### TASK PROMPT:
Start with the first line of the material. Repeat each line exactly through the one that contains "- ✅ Dockerfile para frontend".

BEGIN

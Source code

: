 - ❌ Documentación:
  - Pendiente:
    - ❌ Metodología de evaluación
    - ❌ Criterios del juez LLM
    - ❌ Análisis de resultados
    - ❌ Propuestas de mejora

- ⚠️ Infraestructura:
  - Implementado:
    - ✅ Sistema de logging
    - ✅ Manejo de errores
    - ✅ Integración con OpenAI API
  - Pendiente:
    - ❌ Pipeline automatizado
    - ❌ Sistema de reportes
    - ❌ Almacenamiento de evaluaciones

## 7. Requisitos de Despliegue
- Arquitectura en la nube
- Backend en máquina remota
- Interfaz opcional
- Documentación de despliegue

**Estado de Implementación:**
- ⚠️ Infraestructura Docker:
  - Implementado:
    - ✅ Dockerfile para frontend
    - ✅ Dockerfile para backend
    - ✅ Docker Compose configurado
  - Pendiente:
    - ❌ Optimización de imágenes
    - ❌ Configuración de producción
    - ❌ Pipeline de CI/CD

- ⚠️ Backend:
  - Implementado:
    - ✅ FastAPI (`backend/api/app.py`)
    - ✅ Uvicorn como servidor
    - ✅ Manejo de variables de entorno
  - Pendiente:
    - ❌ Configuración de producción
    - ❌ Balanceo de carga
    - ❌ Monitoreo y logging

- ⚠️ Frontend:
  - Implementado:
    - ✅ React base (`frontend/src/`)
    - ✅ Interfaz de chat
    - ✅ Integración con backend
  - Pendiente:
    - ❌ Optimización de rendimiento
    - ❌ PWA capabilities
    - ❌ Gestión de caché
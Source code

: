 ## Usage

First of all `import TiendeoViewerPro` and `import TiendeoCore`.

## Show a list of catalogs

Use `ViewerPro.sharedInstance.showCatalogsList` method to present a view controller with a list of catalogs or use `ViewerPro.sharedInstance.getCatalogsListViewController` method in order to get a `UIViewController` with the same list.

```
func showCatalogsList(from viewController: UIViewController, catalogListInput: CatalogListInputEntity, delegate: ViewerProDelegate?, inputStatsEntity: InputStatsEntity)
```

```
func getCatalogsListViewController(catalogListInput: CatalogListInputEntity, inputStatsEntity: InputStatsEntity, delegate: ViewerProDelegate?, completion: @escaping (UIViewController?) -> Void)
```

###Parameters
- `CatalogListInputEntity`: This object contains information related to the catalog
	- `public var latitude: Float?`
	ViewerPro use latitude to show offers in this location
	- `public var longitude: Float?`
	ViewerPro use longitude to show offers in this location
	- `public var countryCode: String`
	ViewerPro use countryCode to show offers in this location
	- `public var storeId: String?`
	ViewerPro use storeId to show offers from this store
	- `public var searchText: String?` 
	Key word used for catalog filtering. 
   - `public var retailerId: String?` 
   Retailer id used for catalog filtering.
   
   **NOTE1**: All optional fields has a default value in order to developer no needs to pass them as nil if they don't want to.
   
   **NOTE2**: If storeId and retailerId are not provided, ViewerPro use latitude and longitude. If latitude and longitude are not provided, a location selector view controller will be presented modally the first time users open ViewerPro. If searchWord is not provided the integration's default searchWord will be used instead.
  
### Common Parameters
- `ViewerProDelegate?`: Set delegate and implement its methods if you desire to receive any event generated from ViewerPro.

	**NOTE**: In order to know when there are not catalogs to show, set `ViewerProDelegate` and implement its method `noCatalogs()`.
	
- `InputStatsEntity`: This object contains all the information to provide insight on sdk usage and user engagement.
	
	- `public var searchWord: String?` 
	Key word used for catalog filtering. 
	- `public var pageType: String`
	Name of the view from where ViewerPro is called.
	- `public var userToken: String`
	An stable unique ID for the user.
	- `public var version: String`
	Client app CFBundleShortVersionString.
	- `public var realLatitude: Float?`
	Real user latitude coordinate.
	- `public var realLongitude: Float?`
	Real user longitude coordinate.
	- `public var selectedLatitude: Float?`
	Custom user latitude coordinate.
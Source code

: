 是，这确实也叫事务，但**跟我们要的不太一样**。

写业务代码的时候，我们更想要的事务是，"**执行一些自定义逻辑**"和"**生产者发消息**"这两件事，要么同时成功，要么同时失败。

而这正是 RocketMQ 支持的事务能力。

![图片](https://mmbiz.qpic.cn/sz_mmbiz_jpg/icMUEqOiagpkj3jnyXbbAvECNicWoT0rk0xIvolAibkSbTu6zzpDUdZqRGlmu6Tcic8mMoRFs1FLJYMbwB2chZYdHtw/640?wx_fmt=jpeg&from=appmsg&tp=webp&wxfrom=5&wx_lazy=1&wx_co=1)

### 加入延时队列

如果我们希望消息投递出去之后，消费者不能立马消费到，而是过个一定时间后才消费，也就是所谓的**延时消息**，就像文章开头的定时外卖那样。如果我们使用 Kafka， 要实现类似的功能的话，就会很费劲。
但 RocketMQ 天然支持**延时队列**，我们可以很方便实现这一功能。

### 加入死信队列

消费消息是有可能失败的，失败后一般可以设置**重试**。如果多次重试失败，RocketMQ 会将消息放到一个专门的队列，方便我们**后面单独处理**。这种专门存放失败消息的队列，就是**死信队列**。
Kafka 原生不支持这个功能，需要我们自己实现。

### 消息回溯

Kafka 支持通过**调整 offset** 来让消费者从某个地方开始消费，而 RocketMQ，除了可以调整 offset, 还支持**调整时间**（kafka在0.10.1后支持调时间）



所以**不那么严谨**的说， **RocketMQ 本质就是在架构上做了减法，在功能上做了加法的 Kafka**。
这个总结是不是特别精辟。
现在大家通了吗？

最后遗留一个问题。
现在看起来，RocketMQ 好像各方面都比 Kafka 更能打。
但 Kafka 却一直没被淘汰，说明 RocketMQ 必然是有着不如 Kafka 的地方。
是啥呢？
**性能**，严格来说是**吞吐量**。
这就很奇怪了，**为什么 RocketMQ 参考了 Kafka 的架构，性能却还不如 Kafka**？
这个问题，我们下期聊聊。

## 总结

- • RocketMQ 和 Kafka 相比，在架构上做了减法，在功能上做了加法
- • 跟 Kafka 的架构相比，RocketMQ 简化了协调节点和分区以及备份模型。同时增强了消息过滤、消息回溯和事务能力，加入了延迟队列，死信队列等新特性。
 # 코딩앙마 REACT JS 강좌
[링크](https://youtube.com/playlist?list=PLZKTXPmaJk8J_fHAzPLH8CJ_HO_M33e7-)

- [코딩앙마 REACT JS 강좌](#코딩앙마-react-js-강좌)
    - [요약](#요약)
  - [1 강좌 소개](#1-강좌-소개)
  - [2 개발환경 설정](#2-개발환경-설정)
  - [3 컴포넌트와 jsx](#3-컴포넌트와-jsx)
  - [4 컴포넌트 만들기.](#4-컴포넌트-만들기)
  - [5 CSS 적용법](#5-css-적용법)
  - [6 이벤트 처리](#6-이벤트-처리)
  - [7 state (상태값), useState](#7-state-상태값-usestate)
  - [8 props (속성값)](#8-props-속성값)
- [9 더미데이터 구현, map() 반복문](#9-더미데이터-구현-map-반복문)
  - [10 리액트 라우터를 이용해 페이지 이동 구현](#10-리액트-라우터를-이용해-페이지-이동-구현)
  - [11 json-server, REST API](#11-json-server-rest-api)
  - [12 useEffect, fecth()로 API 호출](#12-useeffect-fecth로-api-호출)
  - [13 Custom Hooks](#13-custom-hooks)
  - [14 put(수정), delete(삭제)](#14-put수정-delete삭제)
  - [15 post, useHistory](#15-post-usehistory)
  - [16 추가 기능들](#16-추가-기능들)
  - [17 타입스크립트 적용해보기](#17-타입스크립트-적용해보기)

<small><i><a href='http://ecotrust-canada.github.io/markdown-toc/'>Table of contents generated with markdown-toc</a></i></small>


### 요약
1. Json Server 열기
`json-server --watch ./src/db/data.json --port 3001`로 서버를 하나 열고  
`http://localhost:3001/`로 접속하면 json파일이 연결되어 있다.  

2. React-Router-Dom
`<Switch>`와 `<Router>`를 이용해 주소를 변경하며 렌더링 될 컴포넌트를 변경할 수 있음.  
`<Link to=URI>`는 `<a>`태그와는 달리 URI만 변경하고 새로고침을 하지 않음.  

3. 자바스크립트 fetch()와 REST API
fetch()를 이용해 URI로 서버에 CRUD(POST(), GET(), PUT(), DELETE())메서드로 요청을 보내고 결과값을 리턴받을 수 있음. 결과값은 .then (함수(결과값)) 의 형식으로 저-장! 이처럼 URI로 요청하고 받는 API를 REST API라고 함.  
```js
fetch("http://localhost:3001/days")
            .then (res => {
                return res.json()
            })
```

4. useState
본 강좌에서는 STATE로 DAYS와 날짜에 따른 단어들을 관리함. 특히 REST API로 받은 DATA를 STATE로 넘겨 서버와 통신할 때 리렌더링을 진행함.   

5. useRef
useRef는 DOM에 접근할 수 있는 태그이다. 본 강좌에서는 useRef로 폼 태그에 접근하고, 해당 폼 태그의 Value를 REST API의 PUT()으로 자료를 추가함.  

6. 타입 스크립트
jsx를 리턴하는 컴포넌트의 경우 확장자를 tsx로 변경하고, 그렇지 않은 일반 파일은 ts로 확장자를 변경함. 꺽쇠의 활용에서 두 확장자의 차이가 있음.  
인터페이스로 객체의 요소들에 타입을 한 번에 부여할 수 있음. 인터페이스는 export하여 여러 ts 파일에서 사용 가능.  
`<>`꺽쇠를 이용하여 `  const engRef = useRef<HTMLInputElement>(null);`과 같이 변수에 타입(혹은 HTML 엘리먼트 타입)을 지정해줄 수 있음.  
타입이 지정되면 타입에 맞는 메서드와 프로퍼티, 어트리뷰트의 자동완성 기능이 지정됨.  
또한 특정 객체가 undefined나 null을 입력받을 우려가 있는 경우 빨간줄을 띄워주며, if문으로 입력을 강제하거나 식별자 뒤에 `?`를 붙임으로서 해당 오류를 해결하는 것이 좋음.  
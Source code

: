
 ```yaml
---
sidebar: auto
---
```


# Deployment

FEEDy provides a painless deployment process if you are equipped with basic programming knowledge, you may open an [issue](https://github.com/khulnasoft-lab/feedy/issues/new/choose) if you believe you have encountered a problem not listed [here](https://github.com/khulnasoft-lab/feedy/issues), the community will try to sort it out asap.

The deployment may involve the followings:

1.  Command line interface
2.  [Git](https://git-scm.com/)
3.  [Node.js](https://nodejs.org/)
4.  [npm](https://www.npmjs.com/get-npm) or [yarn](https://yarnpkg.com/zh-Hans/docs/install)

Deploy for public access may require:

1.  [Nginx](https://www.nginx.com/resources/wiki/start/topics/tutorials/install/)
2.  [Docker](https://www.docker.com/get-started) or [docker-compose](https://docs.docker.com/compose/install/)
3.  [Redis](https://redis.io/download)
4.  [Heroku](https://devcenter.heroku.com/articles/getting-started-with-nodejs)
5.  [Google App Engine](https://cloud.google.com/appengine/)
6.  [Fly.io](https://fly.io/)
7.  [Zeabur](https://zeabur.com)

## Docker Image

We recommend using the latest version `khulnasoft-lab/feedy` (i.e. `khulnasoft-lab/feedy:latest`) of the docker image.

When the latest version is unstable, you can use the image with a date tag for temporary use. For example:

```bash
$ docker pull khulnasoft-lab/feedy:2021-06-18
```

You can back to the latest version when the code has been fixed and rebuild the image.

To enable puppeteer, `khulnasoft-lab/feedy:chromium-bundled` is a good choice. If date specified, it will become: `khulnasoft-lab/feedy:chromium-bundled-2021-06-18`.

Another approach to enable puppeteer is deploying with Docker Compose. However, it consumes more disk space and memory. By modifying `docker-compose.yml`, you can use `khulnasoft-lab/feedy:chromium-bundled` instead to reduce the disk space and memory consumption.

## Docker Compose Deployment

END

### EXPECTED ANSWER:
Source code

: - ❌ Documentación:
  - Pendiente:
    - ❌ Metodología de evaluación
    - ❌ Criterios del juez LLM
    - ❌ Análisis de resultados
    - ❌ Propuestas de mejora

- ⚠️ Infraestructura:
  - Implementado:
    - ✅ Sistema de logging
    - ✅ Manejo de errores
    - ✅ Integración con OpenAI API
  - Pendiente:
    - ❌ Pipeline automatizado
    - ❌ Sistema de reportes
    - ❌ Almacenamiento de evaluaciones

## 7. Requisitos de Despliegue
- Arquitectura en la nube
- Backend en máquina remota
- Interfaz opcional
- Documentación de despliegue

**Estado de Implementación:**
- ⚠️ Infraestructura Docker:
  - Implementado:
    - ✅ Dockerfile para frontend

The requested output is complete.